Local causes short change UK charities

Charities are losing out to local causes in the battle for the public’s loose change. Is it time for a change of tactics? Jo Anne Walker reports

Britain, battered by cuts in the National Health Service and education, has been transformed from a nation of shopkeepers into a nation of local fundraisers – and the big charities don’t like it very much.

This is the view of Save the Children’s director of marketing, John Kingston, who has witnessed his charity losing 9m in jobs and projects because of a sharp decline in income during the past year. Furthermore, he believes that most of his competition comes from the plethora of local cause charities which have sprung up in recent years.

According to the National Council for Voluntary Organisations (NCVO), 13 per cent fewer people gave to charity in December last year, and 11 per cent in January this year.

Charities are being pressed from every side. Last week, the RSPCA was reminded by the Charity Commission that it could not campaign against activities, such as vivisection, which are considered to benefit mankind. Exclusion from this field essentially reduces the charity’s role to concern with animal welfare.

Oxfam, one of the country’s most successful agencies, has just announced aid cuts and at least 50 job losses, to make up a 5.6m shortfall in its 1995/96 income.

The Royal National Lifeboat Institution, which receives about 70 per cent of its income from legacies, has seen such donations drop by about 10 per cent during the past two years. The stagnant property market and increasing need for the elderly to tap into their own savings means the decline in legacies is likely to continue.

And just to top things off, last November’s Budget cost charities dear when the Inland Revenue cut tax relief. This little-publicised fiscal tweak means that any fundraising undertaken with the co-operation of businesses are in danger of being taxed.

Save the Children’s Kingston says charities are having to rethink their marketing strategies: “We are operating in a rapidly changing market and we are having to change with it. Not only are we competing for a disposable pound, we are also having to react to the intense competition created by the profusion of local causes. It is amazing that people will raise money for a local hospital, which is part of the NHS,” says Kingston.

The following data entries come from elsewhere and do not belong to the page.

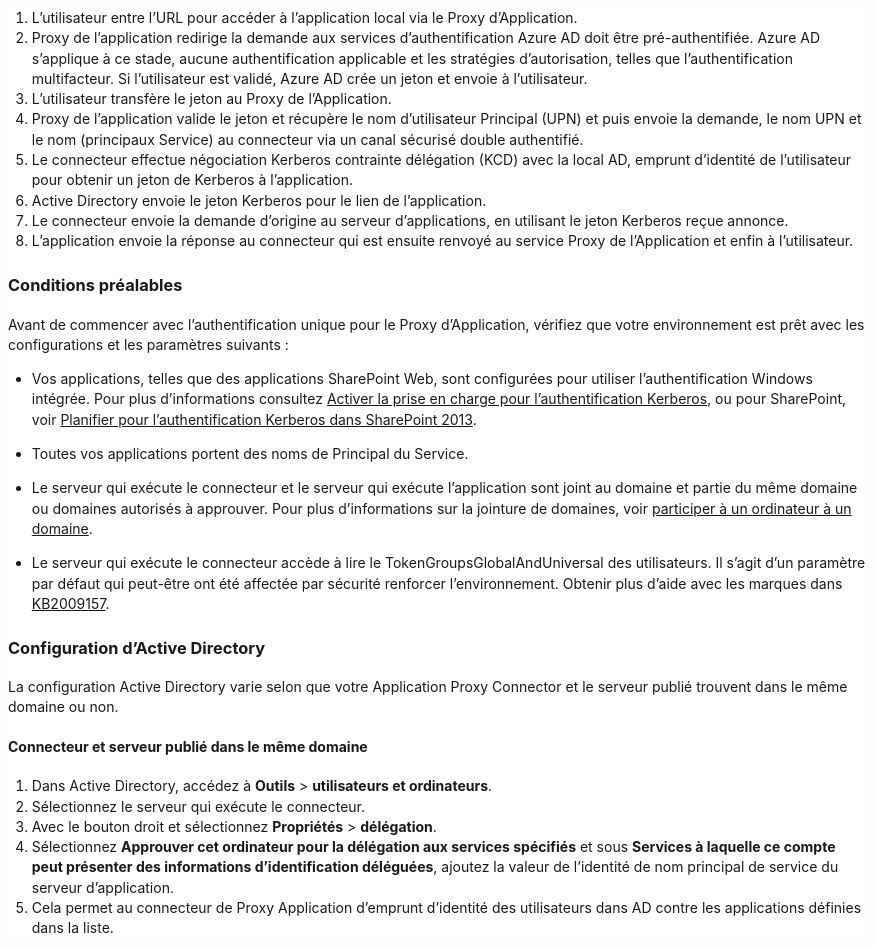 1. L’utilisateur entre l’URL pour accéder à l’application local via le Proxy d’Application.
2. Proxy de l’application redirige la demande aux services d’authentification Azure AD doit être pré-authentifiée. Azure AD s’applique à ce stade, aucune authentification applicable et les stratégies d’autorisation, telles que l’authentification multifacteur. Si l’utilisateur est validé, Azure AD crée un jeton et envoie à l’utilisateur.
3. L’utilisateur transfère le jeton au Proxy de l’Application.
4. Proxy de l’application valide le jeton et récupère le nom d’utilisateur Principal (UPN) et puis envoie la demande, le nom UPN et le nom (principaux Service) au connecteur via un canal sécurisé double authentifié.
5. Le connecteur effectue négociation Kerberos contrainte délégation (KCD) avec la local AD, emprunt d’identité de l’utilisateur pour obtenir un jeton de Kerberos à l’application.
6. Active Directory envoie le jeton Kerberos pour le lien de l’application.
7. Le connecteur envoie la demande d’origine au serveur d’applications, en utilisant le jeton Kerberos reçue annonce.
8. L’application envoie la réponse au connecteur qui est ensuite renvoyé au service Proxy de l’Application et enfin à l’utilisateur.

### <a name="prerequisites"></a>Conditions préalables

Avant de commencer avec l’authentification unique pour le Proxy d’Application, vérifiez que votre environnement est prêt avec les configurations et les paramètres suivants :

- Vos applications, telles que des applications SharePoint Web, sont configurées pour utiliser l’authentification Windows intégrée. Pour plus d’informations consultez [Activer la prise en charge pour l’authentification Kerberos](https://technet.microsoft.com/library/dd759186.aspx), ou pour SharePoint, voir [Planifier pour l’authentification Kerberos dans SharePoint 2013](https://technet.microsoft.com/library/ee806870.aspx).

- Toutes vos applications portent des noms de Principal du Service.

- Le serveur qui exécute le connecteur et le serveur qui exécute l’application sont joint au domaine et partie du même domaine ou domaines autorisés à approuver. Pour plus d’informations sur la jointure de domaines, voir [participer à un ordinateur à un domaine](https://technet.microsoft.com/library/dd807102.aspx).

- Le serveur qui exécute le connecteur accède à lire le TokenGroupsGlobalAndUniversal des utilisateurs. Il s’agit d’un paramètre par défaut qui peut-être ont été affectée par sécurité renforcer l’environnement. Obtenir plus d’aide avec les marques dans [KB2009157](https://support.microsoft.com/en-us/kb/2009157).

### <a name="active-directory-configuration"></a>Configuration d’Active Directory

La configuration Active Directory varie selon que votre Application Proxy Connector et le serveur publié trouvent dans le même domaine ou non.

#### <a name="connector-and-published-server-in-the-same-domain"></a>Connecteur et serveur publié dans le même domaine

1. Dans Active Directory, accédez à **Outils** > **utilisateurs et ordinateurs**.
2. Sélectionnez le serveur qui exécute le connecteur.
3. Avec le bouton droit et sélectionnez **Propriétés** > **délégation**.
4. Sélectionnez **Approuver cet ordinateur pour la délégation aux services spécifiés** et sous **Services à laquelle ce compte peut présenter des informations d’identification déléguées**, ajoutez la valeur de l’identité de nom principal de service du serveur d’application.
5. Cela permet au connecteur de Proxy Application d’emprunt d’identité des utilisateurs dans AD contre les applications définies dans la liste.
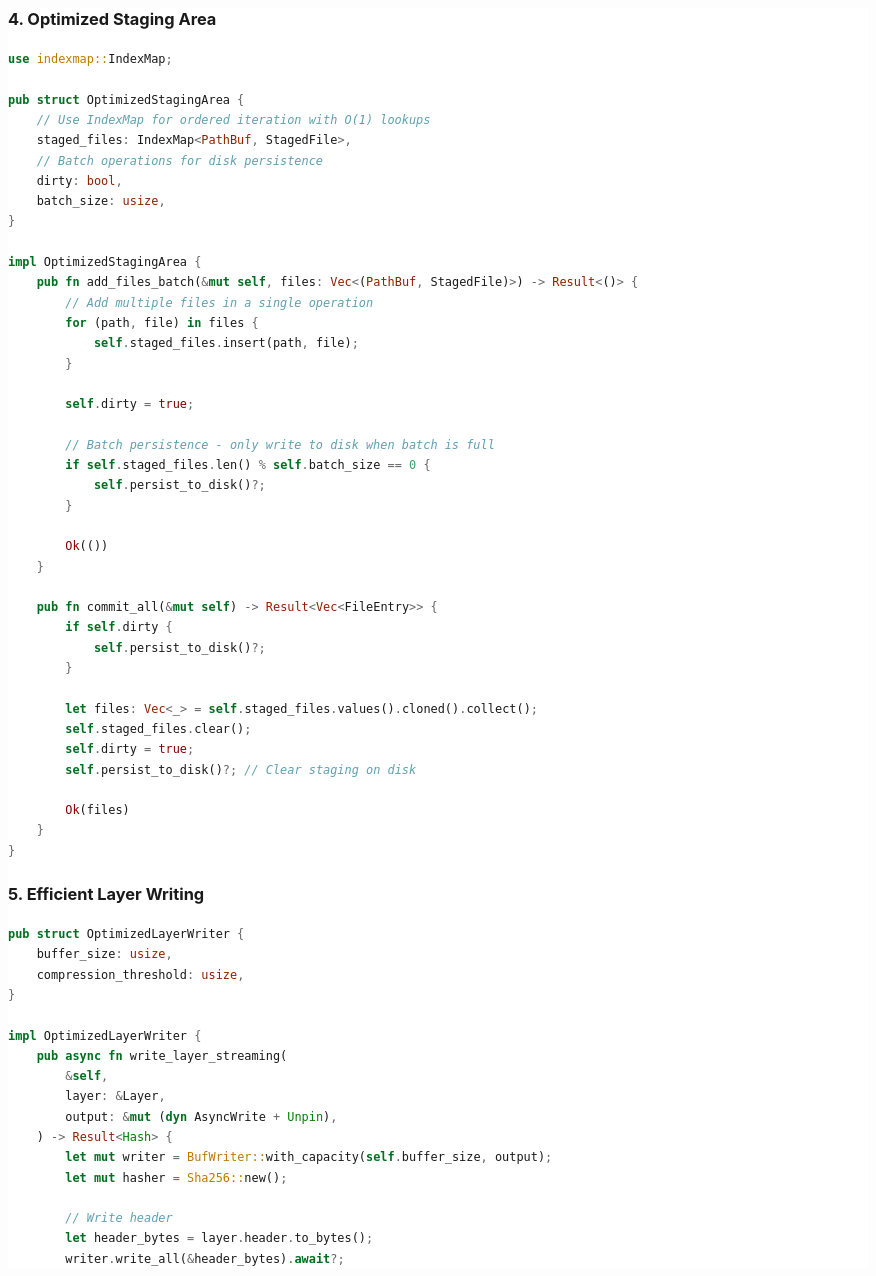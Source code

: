 ### 4. Optimized Staging Area
```rust
use indexmap::IndexMap;

pub struct OptimizedStagingArea {
    // Use IndexMap for ordered iteration with O(1) lookups
    staged_files: IndexMap<PathBuf, StagedFile>,
    // Batch operations for disk persistence
    dirty: bool,
    batch_size: usize,
}

impl OptimizedStagingArea {
    pub fn add_files_batch(&mut self, files: Vec<(PathBuf, StagedFile)>) -> Result<()> {
        // Add multiple files in a single operation
        for (path, file) in files {
            self.staged_files.insert(path, file);
        }
        
        self.dirty = true;
        
        // Batch persistence - only write to disk when batch is full
        if self.staged_files.len() % self.batch_size == 0 {
            self.persist_to_disk()?;
        }
        
        Ok(())
    }
    
    pub fn commit_all(&mut self) -> Result<Vec<FileEntry>> {
        if self.dirty {
            self.persist_to_disk()?;
        }
        
        let files: Vec<_> = self.staged_files.values().cloned().collect();
        self.staged_files.clear();
        self.dirty = true;
        self.persist_to_disk()?; // Clear staging on disk
        
        Ok(files)
    }
}
```

### 5. Efficient Layer Writing
```rust
pub struct OptimizedLayerWriter {
    buffer_size: usize,
    compression_threshold: usize,
}

impl OptimizedLayerWriter {
    pub async fn write_layer_streaming(
        &self,
        layer: &Layer,
        output: &mut (dyn AsyncWrite + Unpin),
    ) -> Result<Hash> {
        let mut writer = BufWriter::with_capacity(self.buffer_size, output);
        let mut hasher = Sha256::new();
        
        // Write header
        let header_bytes = layer.header.to_bytes();
        writer.write_all(&header_bytes).await?;
```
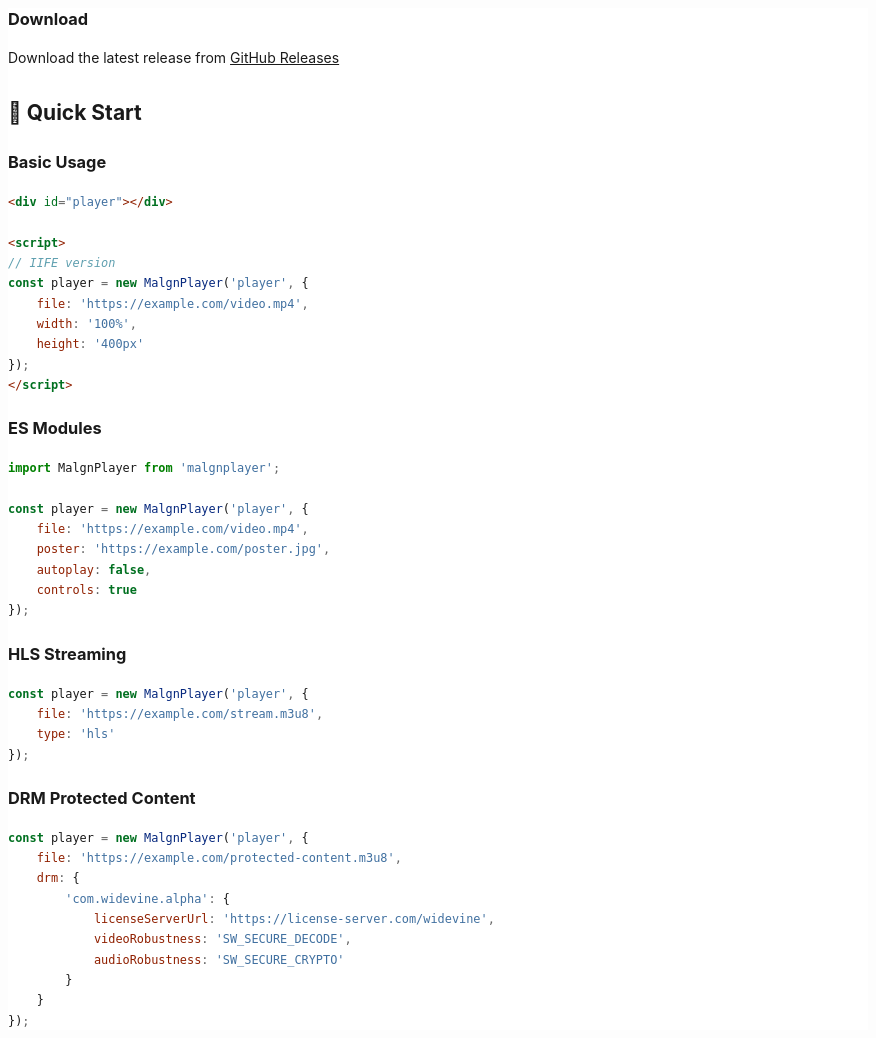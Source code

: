 ### Download
Download the latest release from [GitHub Releases](https://github.com/hopegiver/malgnplayer/releases)

## 🚀 Quick Start

### Basic Usage

```html
<div id="player"></div>

<script>
// IIFE version
const player = new MalgnPlayer('player', {
    file: 'https://example.com/video.mp4',
    width: '100%',
    height: '400px'
});
</script>
```

### ES Modules

```javascript
import MalgnPlayer from 'malgnplayer';

const player = new MalgnPlayer('player', {
    file: 'https://example.com/video.mp4',
    poster: 'https://example.com/poster.jpg',
    autoplay: false,
    controls: true
});
```

### HLS Streaming

```javascript
const player = new MalgnPlayer('player', {
    file: 'https://example.com/stream.m3u8',
    type: 'hls'
});
```

### DRM Protected Content

```javascript
const player = new MalgnPlayer('player', {
    file: 'https://example.com/protected-content.m3u8',
    drm: {
        'com.widevine.alpha': {
            licenseServerUrl: 'https://license-server.com/widevine',
            videoRobustness: 'SW_SECURE_DECODE',
            audioRobustness: 'SW_SECURE_CRYPTO'
        }
    }
});
```
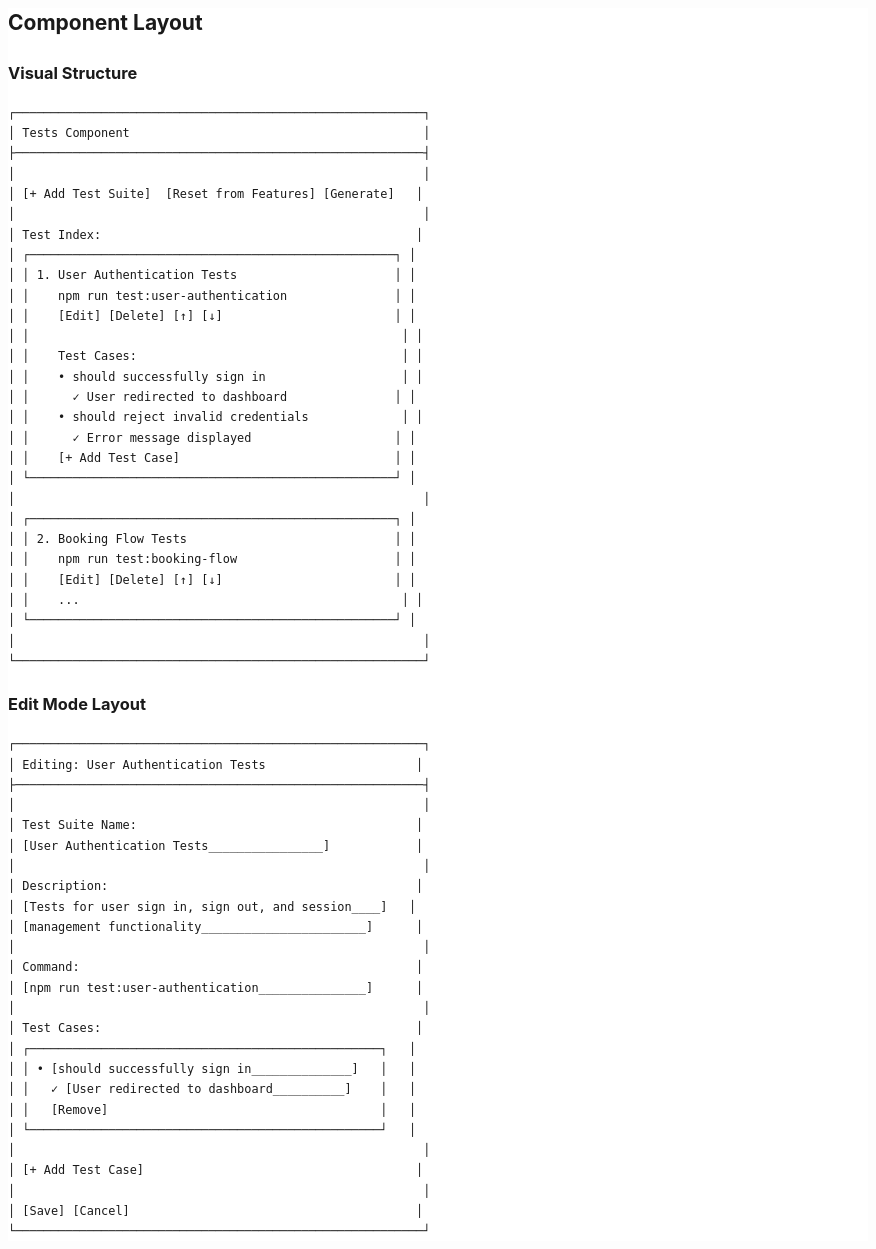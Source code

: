 ## Component Layout

### Visual Structure

```
┌─────────────────────────────────────────────────────────┐
│ Tests Component                                         │
├─────────────────────────────────────────────────────────┤
│                                                         │
│ [+ Add Test Suite]  [Reset from Features] [Generate]   │
│                                                         │
│ Test Index:                                            │
│ ┌───────────────────────────────────────────────────┐ │
│ │ 1. User Authentication Tests                      │ │
│ │    npm run test:user-authentication               │ │
│ │    [Edit] [Delete] [↑] [↓]                        │ │
│ │                                                    │ │
│ │    Test Cases:                                     │ │
│ │    • should successfully sign in                   │ │
│ │      ✓ User redirected to dashboard               │ │
│ │    • should reject invalid credentials             │ │
│ │      ✓ Error message displayed                    │ │
│ │    [+ Add Test Case]                              │ │
│ └───────────────────────────────────────────────────┘ │
│                                                         │
│ ┌───────────────────────────────────────────────────┐ │
│ │ 2. Booking Flow Tests                             │ │
│ │    npm run test:booking-flow                      │ │
│ │    [Edit] [Delete] [↑] [↓]                        │ │
│ │    ...                                             │ │
│ └───────────────────────────────────────────────────┘ │
│                                                         │
└─────────────────────────────────────────────────────────┘
```

### Edit Mode Layout

```
┌─────────────────────────────────────────────────────────┐
│ Editing: User Authentication Tests                     │
├─────────────────────────────────────────────────────────┤
│                                                         │
│ Test Suite Name:                                       │
│ [User Authentication Tests________________]            │
│                                                         │
│ Description:                                           │
│ [Tests for user sign in, sign out, and session____]   │
│ [management functionality_______________________]      │
│                                                         │
│ Command:                                               │
│ [npm run test:user-authentication_______________]      │
│                                                         │
│ Test Cases:                                            │
│ ┌─────────────────────────────────────────────────┐   │
│ │ • [should successfully sign in______________]   │   │
│ │   ✓ [User redirected to dashboard__________]    │   │
│ │   [Remove]                                      │   │
│ └─────────────────────────────────────────────────┘   │
│                                                         │
│ [+ Add Test Case]                                      │
│                                                         │
│ [Save] [Cancel]                                        │
└─────────────────────────────────────────────────────────┘
```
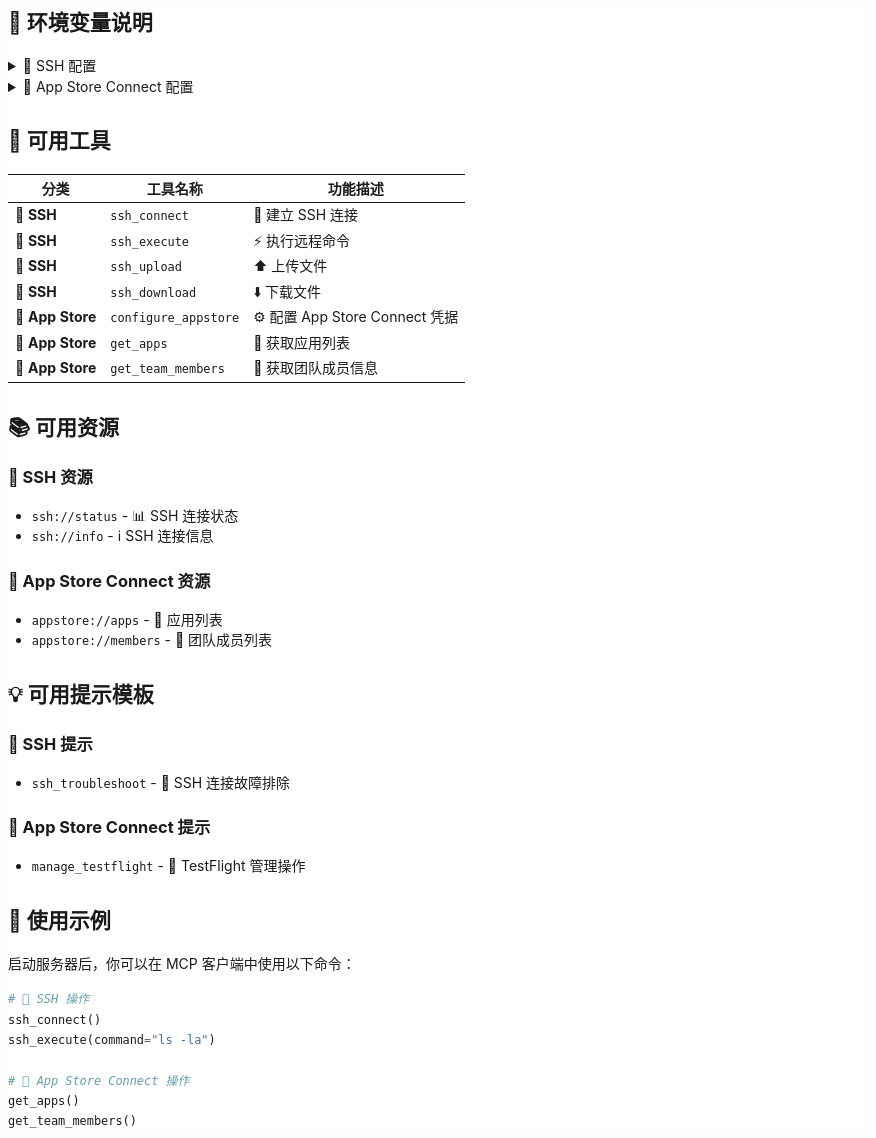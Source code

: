 ## 📝 环境变量说明

<details><summary>🔐 SSH 配置</summary></details>

<details><summary>🍎 App Store Connect 配置</summary></details>

## 🔧 可用工具

<div align="center">

| 分类 | 工具名称 | 功能描述 |
|------|----------|----------|
| 🔐 **SSH** | `ssh_connect` | 🔗 建立 SSH 连接 |
| 🔐 **SSH** | `ssh_execute` | ⚡ 执行远程命令 |
| 🔐 **SSH** | `ssh_upload` | ⬆️ 上传文件 |
| 🔐 **SSH** | `ssh_download` | ⬇️ 下载文件 |
| 🍎 **App Store** | `configure_appstore` | ⚙️ 配置 App Store Connect 凭据 |
| 🍎 **App Store** | `get_apps` | 📱 获取应用列表 |
| 🍎 **App Store** | `get_team_members` | 👥 获取团队成员信息 |

</div>

## 📚 可用资源

### 🔐 SSH 资源
- `ssh://status` - 📊 SSH 连接状态
- `ssh://info` - ℹ️ SSH 连接信息

### 🍎 App Store Connect 资源
- `appstore://apps` - 📱 应用列表
- `appstore://members` - 👥 团队成员列表

## 💡 可用提示模板

### 🔐 SSH 提示
- `ssh_troubleshoot` - 🔧 SSH 连接故障排除

### 🍎 App Store Connect 提示
- `manage_testflight` - 🧪 TestFlight 管理操作

## 🚀 使用示例

启动服务器后，你可以在 MCP 客户端中使用以下命令：

```python
# 🔐 SSH 操作
ssh_connect()
ssh_execute(command="ls -la")

# 🍎 App Store Connect 操作
get_apps()
get_team_members()
```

Larger charities, according to Kingston, which normally rely on legacies or overseas crises such as Rwanda or Bosnia to sustain giving levels, are facing the greatest marketing challenge.

“The only way forward for charities is to build a constituency of support around their particular brand. In other words, our charity has to build a constituency of support from people who are concerned about children.

“The environmental and pressure groups have led the way in this field. For example, you believe in the work that Amnesty does, so you belong to Amnesty,” says Kingston.

Director of marketing communications at Barnardo’s Charles Holden says the charity sector is undergoing a “substantial metamorphosis” and that charities are having to face the fact that the general level of philanthropy is down compared with the “feel-good” times of ten or 15 years ago.

Holden believes charities and the corporate sector are facing the same issues: “We are constantly having to look at what the market is about, who our customers are and whether we are meeting their needs.

“People are becoming less enthusiastic about dropping coins in tins and we are having to understand more about what the public might want from its relationship with a charity,” he says.

Few of the larger charities have pointed a finger directly at the National Lottery as the instigator of their woes, preferring to blame the general economic climate.

An exception is Oxfam’s deputy director John Whitaker. Unlike other charities, Oxfam relies heavily on its retail outlets in which, according to Whitaker, it has been unable to raise prices for three years.

“No one can tell me that if you take 2bn out the pockets of consumers each year this will not have an effect on other areas. Casual giving is under great pressure, as is the retail trade generally – which is a double whammy for us because we rely on both,” says Whitaker.

Whitaker refuses to believe that donor fatigue has anything to do with the downturn, citing record takings during the Rwandan and Bosnian crises.

But therein lies the key to the issue. The public may dig deep during a time of crisis, but there has to be more to keep them loyal to the Oxfam brand.

By contrast, the RNLI, although it has problems with legacies, is witnessing an increase in fundraising income because it represents a cause rather than an organisation. It has its crucial constituency of support that charities like Oxfam and Save the Children are going to have to find.